- Deborah Degraffenreid
The scenario: A cold morning in late February, the temperature hovering just above 20 degrees. Like most days, you get up at six am to walk your dog. To be honest, you'd rather not wake so early, but you feel bad for the dog, who's locked in the house for eight hours or more every day while you're at work. The dog's morning walk to the park is probably the highlight of his existence. (Which reminds you, oddly, of what Frank Sinatra said about teetotalers—Sinatra was sorry for people who didn't drink, because how they felt when they got up in the morning was the best they're going to feel all day.)
Infrequently, you sleep in and don't have time to walk the dog. You let him out the back door and watch him mope around the tiny yard and sniff the tennis ball that's been frozen into the pitted crust of snow for the last six weeks. He doesn't even try to dig the ball out, just stands and flares his nostrils. For some reason, the not-going-to-the-park dog in the yard is incredibly sad to you in a way that you can't explain and that is completely out of proportion to what's actually happening. But it's still your fault and you feel as if you've reduced—albeit by a tiny fraction—the sum total of all things possible in the universe. The guilt and the regret of it are enough to give you a little shiver. You think of something you read online recently that struck you as written by a kindred spirit: "Will I have too many regrets, not enough, or just the right amount? Will I even have the right regrets? I was going to read the book The Top Five Regrets of the Dying but I was too afraid. I was worried I would be headed in the wrong direction with my regrets." *
So you avoid sleeping late. You put on your thermal underwear and your snow pants and your snow boots and your Patagonia sweater and your expedition parka and your Russian faux-fur hat and your ski gloves and you head out into an icy breeze, thinking global warming is as abstract a concept as string theory. You walk past the church, careful to avoid the black ice that forms without fail each winter in front of the statue of the Virgin Mary in the upright mini-bathtub. It seems a wonder no one has fallen and sued, as if the church didn't have enough problems with its pedophile priests and resigning popes and mounting irrelevance. Maybe the statue watches over the patch of ice and protects those who pass by. Perhaps the appearance of the ice itself on an otherwise dry sidewalk is a modern-day miracle. No salt can melt it, no foot can slip on it while under the watchful eyes of the Madonna. You think they should change the name of the church to Our Lady of the Black Ice. You marvel at your own cleverness, especially so early in the morning.

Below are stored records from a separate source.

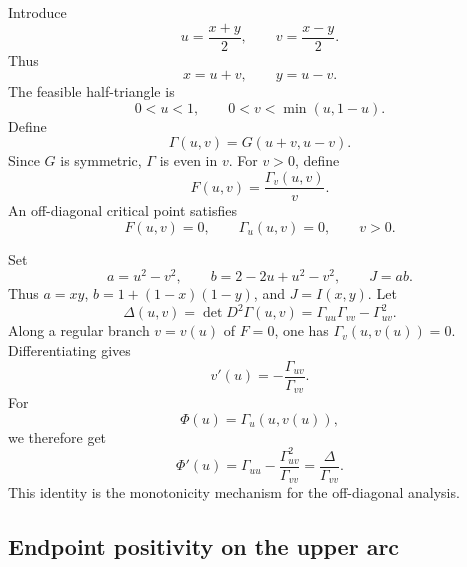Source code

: Introduce
\begin{equation}\label{eq:uvdef}
  u=\frac{x+y}{2},
  \qquad
  v=\frac{x-y}{2}.
\end{equation}
Thus
\begin{equation}\label{eq:xy_uv}
  x=u+v,
  \qquad
  y=u-v.
\end{equation}
The feasible half-triangle is
\begin{equation}\label{eq:feasible_triangle}
  0<u<1,
  \qquad
  0<v<\min(u,1-u).
\end{equation}
Define
\begin{equation}\label{eq:Gamma_def}
  \Gamma(u,v)=G(u+v,u-v).
\end{equation}
Since \(G\) is symmetric, \(\Gamma\) is even in \(v\).  For \(v>0\), define
\begin{equation}\label{eq:Fdef}
  F(u,v)=\frac{\Gamma_v(u,v)}{v}.
\end{equation}
An off-diagonal critical point satisfies
\begin{equation}\label{eq:critical_conditions}
  F(u,v)=0,
  \qquad
  \Gamma_u(u,v)=0,
  \qquad
  v>0.
\end{equation}

Set
\begin{equation}\label{eq:abJ}
  a=u^2-v^2,
  \qquad
  b=2-2u+u^2-v^2,
  \qquad
  J=ab.
\end{equation}
Thus \(a=xy\), \(b=1+(1-x)(1-y)\), and \(J=I(x,y)\).  Let
\begin{equation}\label{eq:Delta_def}
  \Delta(u,v)=\det D^2\Gamma(u,v)=\Gamma_{uu}\Gamma_{vv}-\Gamma_{uv}^2.
\end{equation}
Along a regular branch \(v=v(u)\) of \(F=0\), one has \(\Gamma_v(u,v(u))=0\).  Differentiating gives
\begin{equation}\label{eq:vprime}
  v'(u)=-\frac{\Gamma_{uv}}{\Gamma_{vv}}.
\end{equation}
For
\begin{equation}\label{eq:Phi_def}
  \Phi(u)=\Gamma_u(u,v(u)),
\end{equation}
we therefore get
\begin{equation}\label{eq:schur}
  \Phi'(u)=\Gamma_{uu}-\frac{\Gamma_{uv}^2}{\Gamma_{vv}}=\frac{\Delta}{\Gamma_{vv}}.
\end{equation}
This identity is the monotonicity mechanism for the off-diagonal analysis.

\subsection{Endpoint positivity on the upper arc}

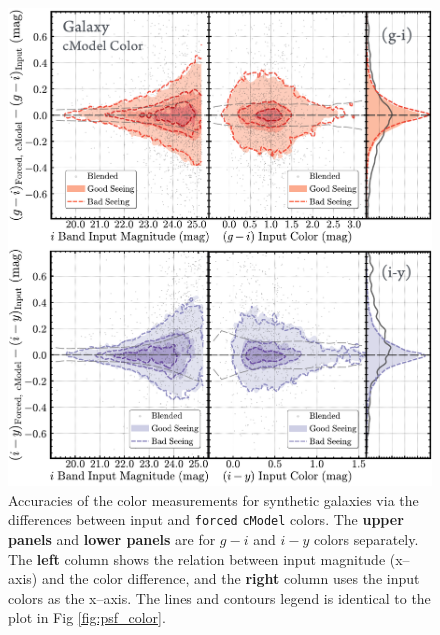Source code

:\documentclass[useamsfonts]{pasj01}
\def\cmodel{\texttt{cModel}}
\def\forced{\texttt{forced}}
\begin{document}
\begin{figure}
    \begin{center}
        \includegraphics[width=15cm]{fig/synpipe_galaxy_color}
    \end{center}
    \caption{
        Accuracies of the color measurements for synthetic galaxies via the
        differences between input and \forced{} \cmodel{} colors.
        The \textbf{upper panels} and \textbf{lower panels} are for $g-i$ and $i-y$
        colors separately.
        The \textbf{left} column shows the relation between input magnitude (x--axis) and
        the color difference, and the \textbf{right} column uses the input colors as
        the x--axis.
        The lines and contours legend is identical to the plot in 
        Fig \ref{fig:psf_color}.
        }
    \label{fig:cmodel_color}
\end{figure}
\end{document}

You walk through the playground and past the "No Dogs Allowed" sign. It's half past six in the morning and the park is deserted. You let the dog off leash and he just starts running. He runs and runs and sniffs everything and pisses on everything as the light creeps over the hill and you walk up the road that leads to the vista overlooking the Hudson where you can see the rafts of ice float on the tide.

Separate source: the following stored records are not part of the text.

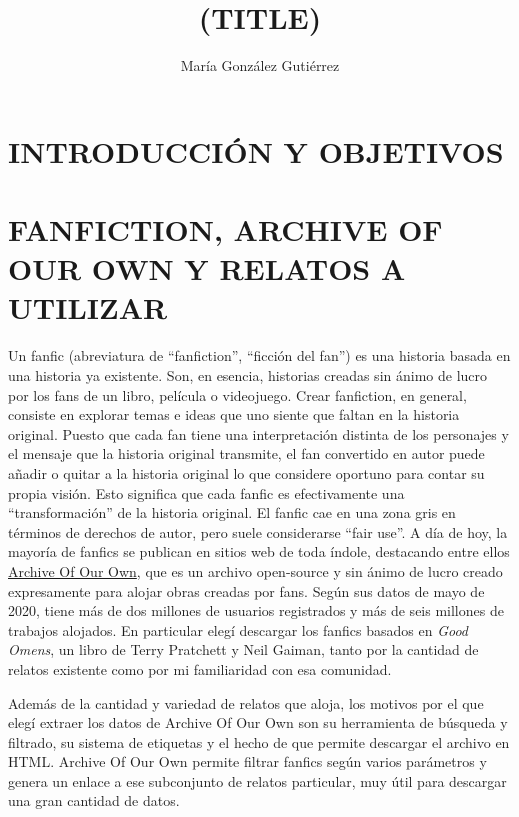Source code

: \documentclass{pre-tfg}
\title{(TITLE)}
\author{María González Gutiérrez}
\begin{document}
\maketitle
\tableofcontents

\newpage


\section{INTRODUCCIÓN Y OBJETIVOS}


\section{FANFICTION, ARCHIVE OF OUR OWN Y RELATOS A UTILIZAR}
Un fanfic (abreviatura de “fanfiction”, “ficción del fan”) es una historia basada en una historia ya existente. Son, en esencia, historias creadas sin ánimo de lucro por los fans de un libro, película o videojuego. 
Crear fanfiction, en general, consiste en explorar temas e ideas que uno siente que faltan en la historia original. Puesto que cada fan tiene una interpretación distinta de los personajes y el mensaje que la historia original transmite, el fan convertido en autor puede añadir o quitar a la historia original lo que considere oportuno para contar su propia visión. Esto significa que cada fanfic es efectivamente una “transformación” de la historia original.
El fanfic cae en una zona gris en términos de derechos de autor, pero suele considerarse “fair use”. A día de hoy, la mayoría de fanfics se publican en sitios web de toda índole, destacando entre ellos \href{archiveofourown.org}{Archive Of Our Own}, que es un archivo open-source y sin ánimo de lucro creado expresamente para alojar obras creadas por fans. Según sus datos de mayo de 2020, tiene más de dos millones de usuarios registrados y más de seis millones de trabajos alojados. En particular elegí descargar los fanfics basados en \textit{Good Omens}, un libro de Terry Pratchett y Neil Gaiman, tanto por la cantidad de relatos existente como por mi familiaridad con esa comunidad.

Además de la cantidad y variedad de relatos que aloja, los motivos por el que elegí extraer los datos de Archive Of Our Own son su herramienta de búsqueda y filtrado, su sistema de etiquetas y el hecho de que permite descargar el archivo en HTML. Archive Of Our Own permite filtrar fanfics según varios parámetros y genera un enlace a ese subconjunto de relatos particular, muy útil para descargar una gran cantidad de datos.
\end{document}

At the crest of the hill, you notice how much more light there is now in late February. It's no longer full nighttime dark as you make your lap around the ballfield. The sky has a soft pink wash and smudgy clouds stolen right from Canaletto. You grab a downed tree branch and the dog jumps at your side, waiting for you to throw it. Launching it across the field, watching the dog take off after it with his ears pinned back like a canine rocket, you think that you're going to make it through the winter just fine. March is around the corner. Winter's back is broken. Before long you'll be sad about the upcoming summer solstice and the shortening days from July to December.
You have to laugh at yourself sometimes.
* This is taken from Janet Steen's "The Foggiest Ideas," an insightful and funny essay from the smart and incisive online literary journal The Weeklings, which publishes work by a number of local writers, Steen among them.